● **PROBLEM TO WORK ON**:
In the answer, give the entries below exactly, from the first line through the line with "## Closure （闭包）", with every picture omitted.
━━━ RECORDS FOR PROCESSING
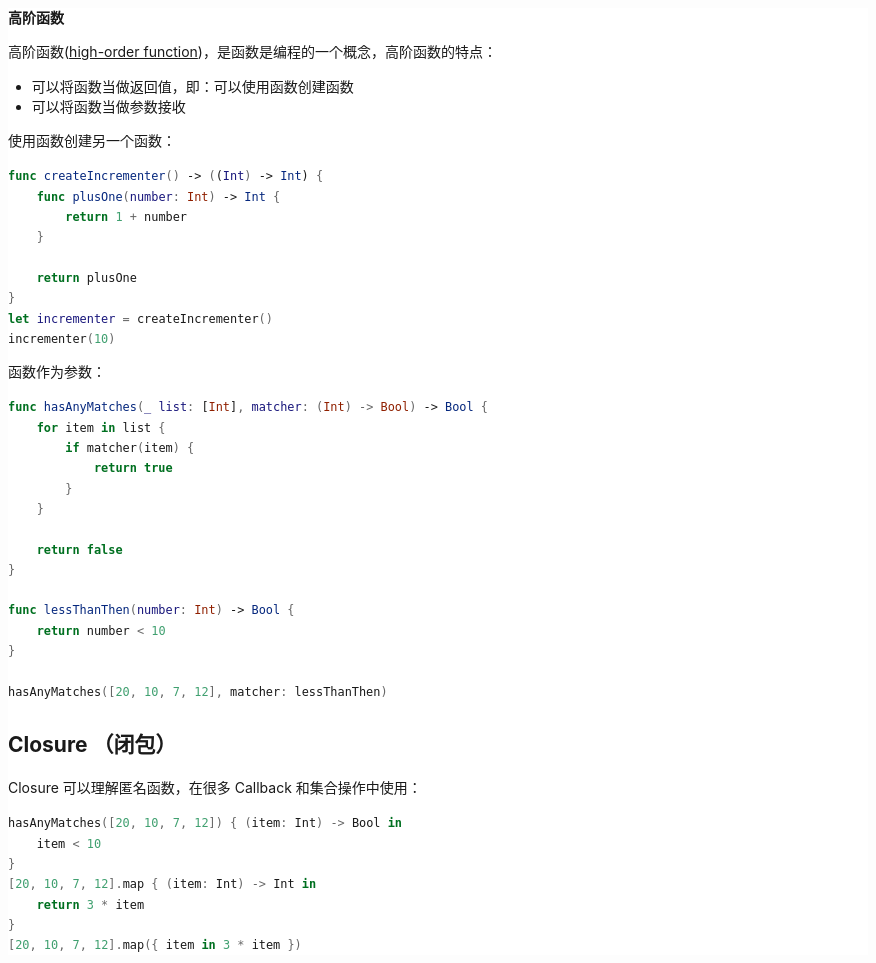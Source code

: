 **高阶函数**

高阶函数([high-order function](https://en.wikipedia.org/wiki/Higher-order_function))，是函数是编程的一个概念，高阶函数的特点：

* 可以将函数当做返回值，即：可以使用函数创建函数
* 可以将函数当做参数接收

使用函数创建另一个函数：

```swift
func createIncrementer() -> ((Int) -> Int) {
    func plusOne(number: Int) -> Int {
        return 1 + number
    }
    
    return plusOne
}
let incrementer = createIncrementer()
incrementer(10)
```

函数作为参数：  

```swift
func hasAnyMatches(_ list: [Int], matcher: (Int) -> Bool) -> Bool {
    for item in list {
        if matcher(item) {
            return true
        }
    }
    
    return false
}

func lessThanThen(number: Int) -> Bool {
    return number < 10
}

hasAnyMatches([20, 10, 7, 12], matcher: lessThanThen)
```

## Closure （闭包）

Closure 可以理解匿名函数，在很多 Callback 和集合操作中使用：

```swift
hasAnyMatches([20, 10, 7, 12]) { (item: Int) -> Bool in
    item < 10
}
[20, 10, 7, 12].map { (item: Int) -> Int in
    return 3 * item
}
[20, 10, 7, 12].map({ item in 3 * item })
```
━━━━━━
● **SOLUTION TO THIS EXERCISE**:
Source code

: **高阶函数**

高阶函数([high-order function](https://en.wikipedia.org/wiki/Higher-order_function))，是函数是编程的一个概念，高阶函数的特点：

* 可以将函数当做返回值，即：可以使用函数创建函数
* 可以将函数当做参数接收

使用函数创建另一个函数：

```swift
func createIncrementer() -> ((Int) -> Int) {
    func plusOne(number: Int) -> Int {
        return 1 + number
    }
    
    return plusOne
}
let incrementer = createIncrementer()
incrementer(10)
```

函数作为参数：  

```swift
func hasAnyMatches(_ list: [Int], matcher: (Int) -> Bool) -> Bool {
    for item in list {
        if matcher(item) {
            return true
        }
    }
    
    return false
}

func lessThanThen(number: Int) -> Bool {
    return number < 10
}

hasAnyMatches([20, 10, 7, 12], matcher: lessThanThen)
```

## Closure （闭包）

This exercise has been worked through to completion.